Sneaker makers spend anywhere from 12 to 18 months designing and perfecting their hightech shoes. Priced at $50 to $100, the models generally do not cost more than other running shoes. Companies declined to disclose how much they spent developing the shoes that they are promoting at the Marathon.

‘‘We’re not selling millions of these shoes,’’ said Tony Bignell, director of strategic value at Nike Inc. ‘‘The reason to make them isn’t particularly to make money. It’s to learn more about runners and how to make better shoes.’’ What Nike set out to learn with the Mayfly was how light it could go. Studies have indicated that reducing a sneaker’s weight by 3.5 ounces can result in a 1 percent increase in efficiency. That translates into critical seconds off an elite marathoner’s time.

So Nike’s designers started stripping the shoe to its barest essentials. That meant no padding, no shocks, and no devices to protect the foot from rolling to one side or another. To lighten the sole, they molded it from fine Phylon, an airy version of material used in other sneakers. To thin the upper shoe, they used the sort of cloth employed in parachutes. The Mayfly could be the lightest racing shoe ever made.

And like its namesake — an insect that is born, breeds, and dies in the course of a single day — Nike’s Mayfly is fleeting. Because the shoe lasts 62.1 miles compared with 300 miles for most running shoes, the company gives runners the option of recycling it or displaying it as a trophy. The shoe even has a place for runners to write in the date and location of the race as well as their finishing time.

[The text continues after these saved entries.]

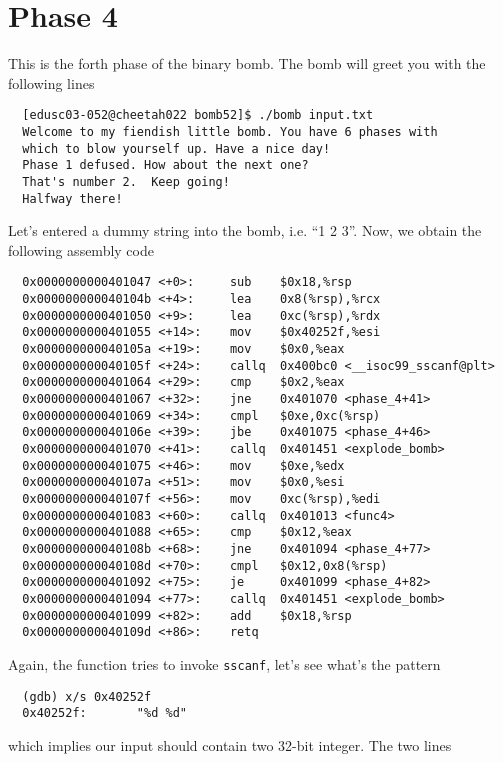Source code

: \section{Phase 4}
This is the forth phase of the binary bomb. The bomb will greet you with the following lines
{\renewcommand\fcolorbox[4][]{\textcolor{black}{\strut#4}}
\begin{verbatim}
  [edusc03-052@cheetah022 bomb52]$ ./bomb input.txt
  Welcome to my fiendish little bomb. You have 6 phases with
  which to blow yourself up. Have a nice day!
  Phase 1 defused. How about the next one?
  That's number 2.  Keep going!
  Halfway there!
\end{verbatim}
}\noindent
Let's entered a dummy string into the bomb, i.e. ``1 2 3''. Now, we obtain the following assembly code
{\renewcommand\fcolorbox[4][]{\textcolor{cyan}{\strut#4}}
\begin{verbatim}
  0x0000000000401047 <+0>:     sub    $0x18,%rsp
  0x000000000040104b <+4>:     lea    0x8(%rsp),%rcx
  0x0000000000401050 <+9>:     lea    0xc(%rsp),%rdx
  0x0000000000401055 <+14>:    mov    $0x40252f,%esi
  0x000000000040105a <+19>:    mov    $0x0,%eax
  0x000000000040105f <+24>:    callq  0x400bc0 <__isoc99_sscanf@plt>
  0x0000000000401064 <+29>:    cmp    $0x2,%eax
  0x0000000000401067 <+32>:    jne    0x401070 <phase_4+41>
  0x0000000000401069 <+34>:    cmpl   $0xe,0xc(%rsp)
  0x000000000040106e <+39>:    jbe    0x401075 <phase_4+46>
  0x0000000000401070 <+41>:    callq  0x401451 <explode_bomb>
  0x0000000000401075 <+46>:    mov    $0xe,%edx
  0x000000000040107a <+51>:    mov    $0x0,%esi
  0x000000000040107f <+56>:    mov    0xc(%rsp),%edi
  0x0000000000401083 <+60>:    callq  0x401013 <func4>
  0x0000000000401088 <+65>:    cmp    $0x12,%eax
  0x000000000040108b <+68>:    jne    0x401094 <phase_4+77>
  0x000000000040108d <+70>:    cmpl   $0x12,0x8(%rsp)
  0x0000000000401092 <+75>:    je     0x401099 <phase_4+82>
  0x0000000000401094 <+77>:    callq  0x401451 <explode_bomb>
  0x0000000000401099 <+82>:    add    $0x18,%rsp
  0x000000000040109d <+86>:    retq
\end{verbatim}
}\noindent
Again, the function tries to invoke \verb+sscanf+, let's see what's the pattern
{\renewcommand\fcolorbox[4][]{\textcolor{cyan}{\strut#4}}
\begin{verbatim}
  (gdb) x/s 0x40252f
  0x40252f:       "%d %d"
\end{verbatim}
}\noindent
which implies our input should contain two 32-bit integer. The two lines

At adidas, designers set out to create a shoe that could withstand the intense heat of Athens, site of the Olympics this summer. They put vents in the shoe’s sole, punched holes into the sock liner, and used a see-through mesh on the shoe’s upper to release heat and circulate air around the foot. Designers also added reflective panels to the sole to deflect heat from the road. They used a patented material to absorb shock in the heel and add some spring to the forefoot. Given the 80-degree temperatures predicted for the race tomorrow, three of adidas’s elite runners plan to wear the shoe.

Meanwhile, at Canton-based Reebok International Ltd., designers went to work on a lightweight running shoe with enough support and cushion for an everyday runner. They created the midsole and outer sole of the Premier Lite II from a single piece of material, reducing the number of layers and lightening the shoe. Designers created a bridge from the forefoot to the heel to support the foot, allowing them to use less foam in the sole. And in case none of that improves race times, Reebok embossed the Chinese characters for ‘‘speed’’ on the heel.

‘‘The magic shoe is one that keeps you on the road,’’ said Patrick O’Malley, Reebok’s director of running. ‘‘Runners come in all shapes and sizes and foot types. Ultimately, we want to put them in a shoe that’s right for them.’’ Let the competition begin.